İster çoğunluk deyin, ister halk... Demokrasi
müsameresini uzun yıllar boyu sessizce izleyip seçim
günlerinde ehven-i şer oylar atarak beklediler.
Ne zaman siyasal elitlerin müsamere sahnesi dağılsa
acının büyüğü yine halkın payına düşüyor, kabak onların başına
patlıyordu.
Ama şundan hep emindiler: Sünnileri sekülerleştiren, Alevileri
Sünnileştiren, Kürtleri kimliksizleştiren, Türkleri Batı karşısında
ezikleştiren devlet pratiği asla normal sayılamazdı.
Ülke elbet bir gün kendi tabii sosyal-kültürel yatağında akan bir
nehre dönüşecekti.
Nihayet 2000'ler geldi. "Sessiz çoğunluk" açıkça siyasal alana
müdahale etti ve hükümet oldu.
"Normalleşme" kavramının sevilip tutulması ve sık sık "normalleşme
süreci"nden söz edilmesi de böyle başladı.

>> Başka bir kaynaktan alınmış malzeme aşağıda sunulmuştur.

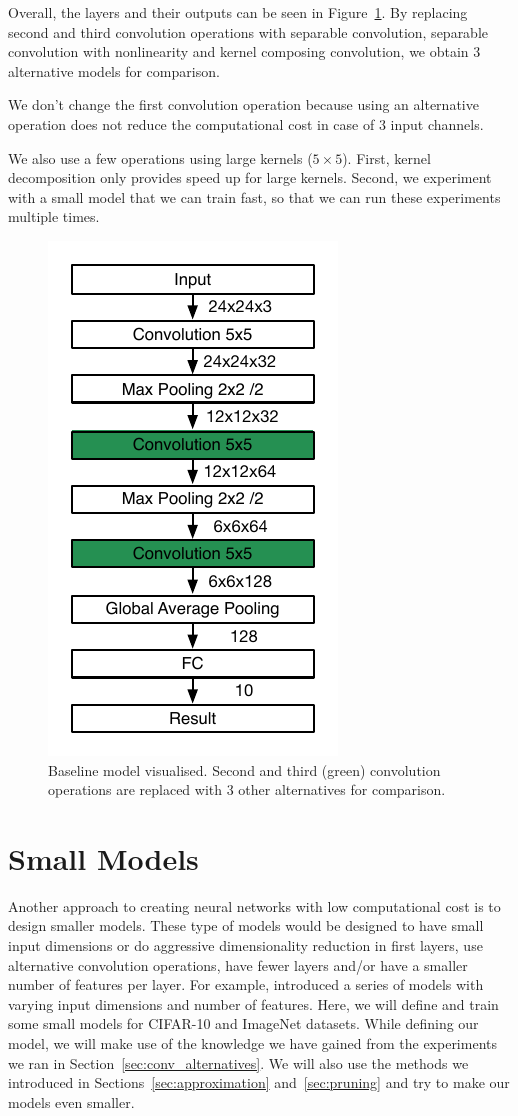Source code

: Overall, the layers and their outputs can be seen in Figure~\ref{fig:baseline_model}. By replacing second and third convolution operations with separable convolution, separable convolution with nonlinearity and kernel composing convolution, we obtain 3 alternative models for comparison.

We don't change the first convolution operation because using an alternative operation does not reduce the computational cost in case of $3$ input channels.

We also use a few operations using large kernels ($5\times 5$). First, kernel decomposition only provides speed up for large kernels. Second, we experiment with a small model that we can train fast, so that we can run these experiments multiple times.
\begin{figure}[!h]
  \begin{centering}
    \includegraphics[width=.3\textwidth]{images/baseline_model.pdf}
    \caption{Baseline model visualised. Second and third (green) convolution operations are replaced with 3 other alternatives for comparison.}
    \label{fig:baseline_model}
  \end{centering}
\end{figure}

\section{Small Models}
\label{sec:small_models}
Another approach to creating neural networks with low computational cost is to design smaller models. These type of models would be designed to have small input dimensions or do aggressive dimensionality reduction in first layers, use alternative convolution operations, have fewer layers and/or have a smaller number of features per layer. For example, \cite{howard2017mobilenets} introduced a series of models with varying input dimensions and number of features. Here, we will define and train some small models for CIFAR-10 and ImageNet datasets. While defining our model, we will make use of the knowledge we have gained from the experiments we ran in Section~\ref{sec:conv_alternatives}. We will also use the methods we introduced in Sections~\ref{sec:approximation} and~\ref{sec:pruning} and try to make our models even smaller.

Bu kavram bir iki gündür yeni bir içerikle kullanılmaya
başlandı.
Koalisyonlar döneminin "yeni bir normalleşme süreci" olacağı
söyleniyor.
Hem iktidar hem de muhalefet kesimlerinde "Canım koalisyon denilen
şey o kadar da kötü değil!" demenin veya siyasal uzlaşma
ihtiyacının bir ifadesi olarak "normalleşme" kavramı
kullanılıyor.
Tartışmaya açık bir bakış açısı bence.
Diyelim ki, haklılar...
Diyelim ki, bir de bu yönden deneyelim...
Fakat söyleyin... Anormalliklerle el ele ve iç içe
normalleşmek mümkün mü?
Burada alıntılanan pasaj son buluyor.